WHAT TO DO »
Give back, exactly as written, the lines from the beginning of the listing through the one that contains "- Highly efficient".

'''

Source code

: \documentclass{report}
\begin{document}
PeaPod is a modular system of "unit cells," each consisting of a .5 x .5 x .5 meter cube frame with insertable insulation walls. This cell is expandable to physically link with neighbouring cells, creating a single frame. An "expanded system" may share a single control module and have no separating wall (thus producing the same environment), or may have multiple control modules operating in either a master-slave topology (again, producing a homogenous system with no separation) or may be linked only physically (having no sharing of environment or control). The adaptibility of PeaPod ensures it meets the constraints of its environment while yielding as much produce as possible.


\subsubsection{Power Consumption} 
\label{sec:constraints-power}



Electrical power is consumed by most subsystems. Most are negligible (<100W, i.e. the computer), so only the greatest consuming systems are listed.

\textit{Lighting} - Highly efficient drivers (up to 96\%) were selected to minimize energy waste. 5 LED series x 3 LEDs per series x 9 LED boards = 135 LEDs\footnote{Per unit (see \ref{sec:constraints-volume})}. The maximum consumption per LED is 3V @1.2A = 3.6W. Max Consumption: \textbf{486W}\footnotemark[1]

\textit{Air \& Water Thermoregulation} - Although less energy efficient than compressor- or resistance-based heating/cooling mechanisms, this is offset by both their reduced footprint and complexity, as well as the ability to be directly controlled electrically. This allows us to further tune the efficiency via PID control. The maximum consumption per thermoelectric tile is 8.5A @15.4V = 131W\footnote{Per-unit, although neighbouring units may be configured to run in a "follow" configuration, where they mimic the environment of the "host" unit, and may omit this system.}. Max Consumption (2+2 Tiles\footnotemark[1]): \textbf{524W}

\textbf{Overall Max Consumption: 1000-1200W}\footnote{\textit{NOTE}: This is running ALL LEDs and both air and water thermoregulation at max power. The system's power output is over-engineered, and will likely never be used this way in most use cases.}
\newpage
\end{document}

'''

RESULT OF THE TASK »
Source code

: \documentclass{report}
\begin{document}
PeaPod is a modular system of "unit cells," each consisting of a .5 x .5 x .5 meter cube frame with insertable insulation walls. This cell is expandable to physically link with neighbouring cells, creating a single frame. An "expanded system" may share a single control module and have no separating wall (thus producing the same environment), or may have multiple control modules operating in either a master-slave topology (again, producing a homogenous system with no separation) or may be linked only physically (having no sharing of environment or control). The adaptibility of PeaPod ensures it meets the constraints of its environment while yielding as much produce as possible.


\subsubsection{Power Consumption} 
\label{sec:constraints-power}



Electrical power is consumed by most subsystems. Most are negligible (<100W, i.e. the computer), so only the greatest consuming systems are listed.

\textit{Lighting} - Highly efficient drivers (up to 96\%) were selected to minimize energy waste. 5 LED series x 3 LEDs per series x 9 LED boards = 135 LEDs\footnote{Per unit (see \ref{sec:constraints-volume})}. The maximum consumption per LED is 3V @1.2A = 3.6W. Max Consumption: \textbf{486W}\footnotemark[1]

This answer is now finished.